In engineering, we’re taught methods that can be used to calculate at what point a system may go from stability to instability. For instance, a control system like an autopilot for an aircraft that flies the plane at a particular speed and direction. As it gets buffeted by air currents and up-drafts, the autopilot makes corrections by shifting the flaps and gently adjusting the direction of the aeroplane. A good control system returns the plane back to the line of flight while the occupants barely notice anything. A poorly designed control system may attempt to return to the correct line, but then overcompensates. In correcting it overcompensates in the other direction, and again, ocillating further and further like an unbalanced weather vane, until it wildly throws around passengers and luggage, and eventually fuselage and wings. The important and frightening thing that started to niggle in the back of mind as I worked through tute sheets of equations is how quickly things could go from plain sailing to ohcrapohcrapohcrapohcrap.
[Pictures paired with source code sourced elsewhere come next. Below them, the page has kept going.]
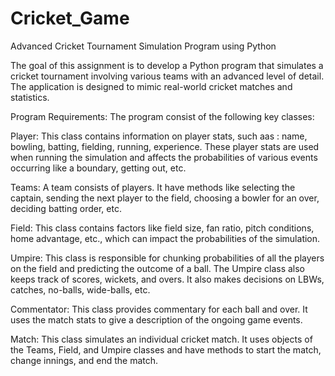 # Cricket_Game
Advanced Cricket Tournament Simulation Program using Python

The goal of this assignment is to develop a Python program that simulates a cricket tournament involving various teams with an advanced level of detail. The application is designed to mimic real-world cricket matches and statistics.

Program Requirements: The program consist of the following key classes:

Player: This class contains information on player stats, such aas : name, bowling, batting, fielding, running, experience. These player stats are used when running the simulation and affects the probabilities of various events occurring like a boundary, getting out, etc.

Teams: A team consists of players. It have methods like selecting the captain, sending the next player to the field, choosing a bowler for an over, deciding batting order, etc.

Field: This class contains factors like field size, fan ratio, pitch conditions, home advantage, etc., which can impact the probabilities of the simulation.

Umpire: This class is responsible for chunking probabilities of all the players on the field and predicting the outcome of a ball. The Umpire class also keeps track of scores, wickets, and overs. It also makes decisions on LBWs, catches, no-balls, wide-balls, etc.

Commentator: This class provides commentary for each ball and over. It uses the match stats to give a description of the ongoing game events.

Match: This class simulates an individual cricket match. It uses objects of the Teams, Field, and Umpire classes and have methods to start the match, change innings, and end the match.
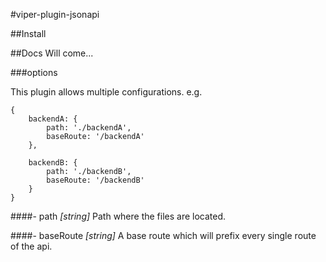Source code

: #viper-plugin-jsonapi

##Install

##Docs
Will come...

###options

This plugin allows multiple configurations. e.g.

	{
		backendA: {
			path: './backendA',
			baseRoute: '/backendA'
		},
		
		backendB: {
			path: './backendB',
			baseRoute: '/backendB'
		}
	}




####- path *[string]*
Path where the files are located.

####- baseRoute *[string]*
A base route which will prefix every single route of the api.
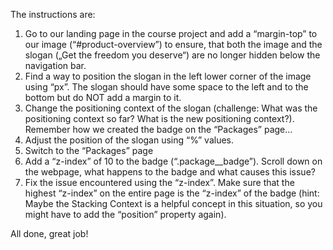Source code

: The instructions are:
<ol>
     <li>
          Go to our landing page in the course project and add a “margin-top” to our image (“#product-overview”) to ensure, that both the image and the slogan („Get the freedom you deserve“) are no longer hidden below the navigation bar.
     </li>
     <li>
          Find a way to position the slogan in the left lower corner of the image using “px”. The slogan should have some space to the left and to the bottom but do NOT add a margin to it.
     </li>
     <li>
          Change the positioning context of the slogan (challenge: What was the positioning context so far? What is the new positioning context?). Remember how we created the badge on the “Packages” page…
     </li>
     <li>
          Adjust the position of the slogan using “%” values.
     </li>
     <li>
          Switch to the “Packages” page
     </li>
     <li>
          Add a “z-index” of 10 to the badge (“.package__badge”). Scroll down on the webpage, what happens to the badge and what causes this issue?
     </li>
     <li>
          Fix the issue encountered using the “z-index”. Make sure that the highest “z-index” on the entire page is the “z-index” of the badge (hint: Maybe the Stacking Context is a helpful concept in this situation, so you might have to add the “position” property again).
     </li>
</ol>
All done, great job!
Southland Tales begins and I am with it, I am so there, I get what he is setting up. There’s some gentle buffeting from odd characterisations and slightly strange plot points, but it’s early in the movie and I can still keep to the path the director is setting up, I’m so there, I’m so with it. Then BAM the odd plot points have built up and the credibility of the movie starts to topple like a toddler on one leg…

Which is not to say there weren’t some great moments in the movie. Justin Timberlake’s Private Pilot Abilene miming to “I Got Soul”. A car ad featuring two SUVs humping each other. The deal scene between Baron Von Westphalen and Hideo Takehashi. And Christopher Lambert was it in, but you have to look close.

But there are too many half ideas and semi-explored points that by the end the movie is an unstable metaphysical pile of celuloid that careens into the ending credits with a final awkward line. Had Kelly scrapped half of his script and focussed on some of his key sub-stories and ideas, he would have another Donnie Darko, maybe better. But instead he is wanting a Magnum Opus, and ends up with the movie equivalent of Vietnam.

I can only recommend this to lovers of Donnie Darko, and only for the same reasons why you might rubberneck while passing a car accident.